A testicle removed instead of a cyst, diabetic patients not being given insulin and scalpels being left inside patients' bodies are some of the shocking cases that more than 1,000 patients have suffered in hospitals, an investigation has found.
The "never events" - mistakes so serious they should never happen - include a woman having her fallopian tubes removed instead of her appendix and a patient having a biopsy taken from their liver instead of their pancreas.
Hundreds of patients have suffered from the serious errors in England's hospitals over the past four years, The Press Association discovered.
More than 400 people have suffered due to "wrong site surgery", while more than 420 have also had "foreign objects" left inside them after operations - including gauzes, swabs, drill guides, scalpel blades and needles.
In one case, a man had a testicle removed instead of just the cyst on it, while a woman had a kidney removed instead of an ovary.
Other patients have suffered when feeding tubes which are meant to be fed into their stomach have been put into their lung instead.
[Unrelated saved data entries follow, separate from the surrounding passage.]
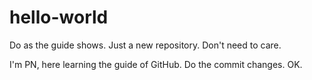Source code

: # hello-world
Do as the guide shows. Just a new repository. Don't need to care.

I'm PN, here learning the guide of GitHub.
Do the commit changes.
OK.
This can prove fatal.
Others have been given the wrong type of implant or joint replacement, some patients have been mixed up with others, and some patients have been given the wrong type of blood during a transfusion.
Some patients have also been given far too high doses of drugs, including oral methotrexate, which is used for the treatment of severe arthritis, psoriasis and leukaemia.
In other cases, prisoners have escaped and some patients have fallen from poorly secured windows.
Katherine Murphy, chief executive of the Patients Association, said: "It is a disgrace that such supposed 'never' incidents are still so prevalent. With all the systems and procedures that are in place within the NHS, how are such basic, avoidable mistakes still happening?
"There is clearly a lack of learning in the NHS.
"These 1,100 patients have been very badly let down by utter carelessness. It is especially unforgivable to operate on the wrong organ, and many such mistakes can never be rectified."
The analysis of data published by NHS England shows there were 254 never events from April 2015 to the end of December 2015.
From April 2014 to March 2015, there were 306 never events, and from April 2013 to March 2014, there were 338.
In the previous year - from April 2012 to March 2013 - there were 290.
In 2014/15 Colchester Hospital University NHS Foundation Trust was the worst hospital trust, with nine never events recorded.
The data for April to December 2015 is still regarded as provisional.
Royal College of Surgeons president Clare Marx said: "This data shows an unacceptable level of preventable mistakes are still happening in the NHS.
"While these cases are very rare, never should mean never. Learning from mistakes and using best practice and guidance to avoid such errors should be the priority of every medical and surgical team across the country.
"The NHS must continue to learn from these errors so we can become the safest healthcare system in the world."
Never events are incidents that should never occur as guidance is in place to prevent them.
An NHS England spokeswoman said: "One never event is too many and we mustn't underestimate the effect on the patients concerned. However there are 4.6 million hospital admissions that lead to surgical care each year and, despite stringent measures put in place, on rare occasions these incidents do occur.
"To better understand the reasons why, in 2013 we commissioned a taskforce to investigate, leading to a new set of national standards being published last year specifically to support doctors, nurses and hospitals to prevent these mistakes.
"Any organisation that reports a serious incident is also expected to conduct its own investigation so it can learn and take action to prevent similar incidents from being repeated."
The never events list for 2015/16 - which hospitals use to determine whether there has been a never event in their trust - has been cut to 14 events.
Officials have removed several never events, including the death of a mother from a haemorrhage after a planned Caesarean, saying such an incident is not wholly preventable.
The escape of a transferred prisoner will now also be regarded as a "serious incident" rather than a never event, while a failure to monitor and respond to oxygen saturation levels is no longer regarded as a never event due to the belief that protocols are not strong enough to prevent it happening.